**INPUT DATA**
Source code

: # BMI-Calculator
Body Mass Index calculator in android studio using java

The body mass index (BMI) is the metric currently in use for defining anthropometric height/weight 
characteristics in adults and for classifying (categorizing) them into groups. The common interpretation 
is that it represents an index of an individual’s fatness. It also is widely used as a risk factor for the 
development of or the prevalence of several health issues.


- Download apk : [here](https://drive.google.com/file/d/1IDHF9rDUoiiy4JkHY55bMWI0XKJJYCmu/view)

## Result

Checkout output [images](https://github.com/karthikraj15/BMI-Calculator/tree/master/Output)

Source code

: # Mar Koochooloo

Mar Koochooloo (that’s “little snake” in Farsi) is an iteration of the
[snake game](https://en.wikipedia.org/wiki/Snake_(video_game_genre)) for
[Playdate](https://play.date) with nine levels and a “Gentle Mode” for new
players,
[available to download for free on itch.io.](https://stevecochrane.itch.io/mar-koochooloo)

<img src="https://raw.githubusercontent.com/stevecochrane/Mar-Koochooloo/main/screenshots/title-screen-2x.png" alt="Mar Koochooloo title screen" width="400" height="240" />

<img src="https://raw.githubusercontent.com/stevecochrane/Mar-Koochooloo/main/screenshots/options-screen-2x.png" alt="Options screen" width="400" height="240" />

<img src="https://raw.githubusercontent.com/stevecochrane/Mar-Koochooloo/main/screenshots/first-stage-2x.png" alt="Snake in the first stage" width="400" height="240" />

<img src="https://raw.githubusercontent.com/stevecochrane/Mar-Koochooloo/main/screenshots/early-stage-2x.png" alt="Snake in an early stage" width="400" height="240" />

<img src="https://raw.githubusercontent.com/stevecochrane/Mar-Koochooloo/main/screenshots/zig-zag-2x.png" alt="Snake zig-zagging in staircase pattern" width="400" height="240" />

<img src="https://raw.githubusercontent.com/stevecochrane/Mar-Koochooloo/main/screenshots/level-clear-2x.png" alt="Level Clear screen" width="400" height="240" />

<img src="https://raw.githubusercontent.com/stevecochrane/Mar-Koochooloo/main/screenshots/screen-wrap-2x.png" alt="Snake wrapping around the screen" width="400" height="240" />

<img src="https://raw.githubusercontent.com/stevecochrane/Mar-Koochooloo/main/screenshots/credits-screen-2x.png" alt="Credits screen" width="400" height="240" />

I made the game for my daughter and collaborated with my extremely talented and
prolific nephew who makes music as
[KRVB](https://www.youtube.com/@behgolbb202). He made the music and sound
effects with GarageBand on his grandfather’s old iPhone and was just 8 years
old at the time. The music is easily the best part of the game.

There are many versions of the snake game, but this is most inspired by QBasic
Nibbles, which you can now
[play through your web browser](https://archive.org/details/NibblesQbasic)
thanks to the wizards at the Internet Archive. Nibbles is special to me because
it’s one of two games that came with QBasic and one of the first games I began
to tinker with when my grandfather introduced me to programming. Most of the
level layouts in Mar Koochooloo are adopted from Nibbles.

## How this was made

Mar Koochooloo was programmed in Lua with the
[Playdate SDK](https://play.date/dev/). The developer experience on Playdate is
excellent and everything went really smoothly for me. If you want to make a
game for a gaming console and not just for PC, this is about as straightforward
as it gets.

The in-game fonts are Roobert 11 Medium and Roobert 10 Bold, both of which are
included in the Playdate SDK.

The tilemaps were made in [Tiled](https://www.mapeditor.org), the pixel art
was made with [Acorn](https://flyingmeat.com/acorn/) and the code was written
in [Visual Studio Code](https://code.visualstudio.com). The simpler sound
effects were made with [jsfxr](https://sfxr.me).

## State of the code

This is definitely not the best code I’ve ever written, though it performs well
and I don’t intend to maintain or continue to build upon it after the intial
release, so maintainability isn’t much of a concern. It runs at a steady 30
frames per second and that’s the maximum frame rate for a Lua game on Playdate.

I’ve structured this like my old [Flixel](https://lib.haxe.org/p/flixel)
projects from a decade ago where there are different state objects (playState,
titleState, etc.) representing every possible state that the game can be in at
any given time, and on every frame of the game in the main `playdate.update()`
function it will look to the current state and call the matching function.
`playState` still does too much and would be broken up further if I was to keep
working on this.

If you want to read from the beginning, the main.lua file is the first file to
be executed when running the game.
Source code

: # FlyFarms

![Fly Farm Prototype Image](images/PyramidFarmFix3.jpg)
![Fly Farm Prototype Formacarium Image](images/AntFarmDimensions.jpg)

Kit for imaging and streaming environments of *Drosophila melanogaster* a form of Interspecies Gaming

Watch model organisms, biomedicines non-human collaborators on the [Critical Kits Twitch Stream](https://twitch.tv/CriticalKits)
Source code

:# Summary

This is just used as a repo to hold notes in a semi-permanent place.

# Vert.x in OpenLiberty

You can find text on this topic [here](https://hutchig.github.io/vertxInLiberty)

**EXERCISE GOAL**
Reproduce the lines of the records exactly, from the first one through the line that contains "characteristics in adults".

**EXERCISE RESPONSE**
Source code

: # BMI-Calculator
Body Mass Index calculator in android studio using java

The body mass index (BMI) is the metric currently in use for defining anthropometric height/weight 
characteristics in adults and for classifying (categorizing) them into groups. The common interpretation 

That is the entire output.